Currently, I'm running a Galleon server to host movies (not Tivo recordings, FWIW) and view them on my stock Tivo HD (which has Tivo service). I'd like to resurrect an old, hacked, HDVR2 that is collecting dust, to put in my kids' game room for the sole purpose of watching those movies. (no satelite connection). I'm having problems with it's power supply, though, so I was wondering if I should pursue it or if a SA S2 box with no service plan could be used.


----------



## classicsat (Feb 18, 2004)

A Standalone will need subscribed to do that.

For just SD, I'd look at getting an older generation network media extender. You will need to at least decrypt them though.


----------



## eric_n_dfw (Jul 15, 2003)

After pronouncing my HDVR2 officially dead, I happened upon another one (a Phillips one actually) on Craigslist for $10! Brought it home, copied the OS over to a bigger drive and "zippered" it. Now I have a 140+ hour, virtual DVD jukebox machine in the kid's playroom.

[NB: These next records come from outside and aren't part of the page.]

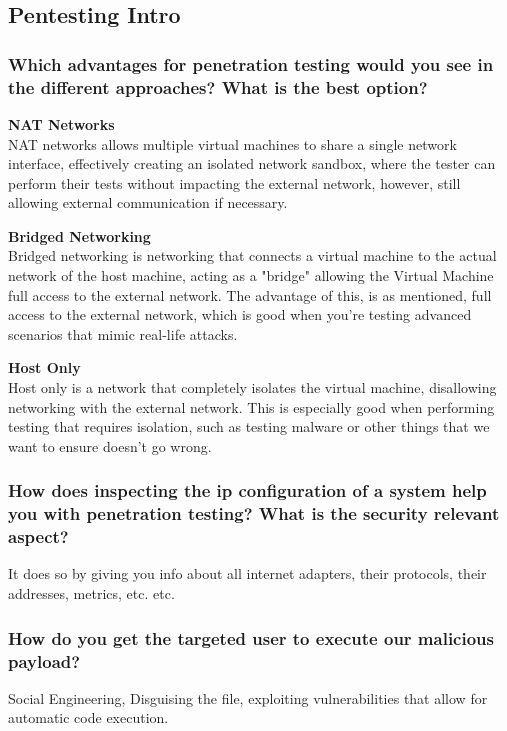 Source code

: \subsection{Pentesting Intro}
\subsubsection{Which advantages for penetration testing would you see in the different approaches? What is the best option?}

\textbf{NAT Networks}\\
NAT networks allows multiple virtual machines to share a single network interface, effectively creating an isolated network sandbox, where the tester can perform their tests without impacting the external network, however, still allowing external communication if necessary.

\textbf{Bridged Networking}\\
Bridged networking is networking that connects a virtual machine to the actual network of the host machine, acting as a "bridge" allowing the Virtual Machine full access to the external network. The advantage of this, is as mentioned, full access to the external network, which is good when you're testing advanced scenarios that mimic real-life attacks.

\textbf{Host Only}\\
Host only is a network that completely isolates the virtual machine, disallowing networking with the external network. This is especially good when performing testing that requires isolation, such as testing malware or other things that we want to ensure doesn't go wrong.

\subsubsection{How does inspecting the ip configuration of a system help you with penetration testing? What is the security relevant aspect?}
It does so by giving you info about all internet adapters, their protocols, their addresses, metrics, etc. etc.

\subsubsection{How do you get the targeted user to execute our malicious payload?}
Social Engineering, Disguising the file, exploiting vulnerabilities that allow for automatic code execution.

I am curious, though, about something. I have Galeon running on my Mac OS X server and my TivoHD sees it fine, but the S2 DTivo doesn't. On a Linux machine I'm running TivoServer and the S2 sees that but the TivoHD doesn't. Why would that be?


----------



## classicsat (Feb 18, 2004)

Because they use totally difference serving mechanisms. I am not sure what TiVoserver uses, but Galleon uses TiVoToGo/ComeBack, which D-TiVos don't have.


----------



## Soapm (May 9, 2007)

Try and get PyTivo to run on the computers and both Tivo's should see them...


----------



## ciper (Nov 4, 2004)

classicsat said:


> I am not sure what TiVoserver uses,


I think TivoServer uses MRV

edit: Yes it does http://tivocommunity.com/tivo-vb/showthread.php?t=283007



Soapm said:


> Try and get PyTivo to run on the computers and both Tivo's should see them...


If TiVoServer was updated more often it would be superior to PyTiVo since TiVoServer supports folders and episode data.


----------



## eric_n_dfw (Jul 15, 2003)

I'll give pyTivo a shot since TivoServer seems to crash a lot on both the Mac and Linux anyway.

Thx


----------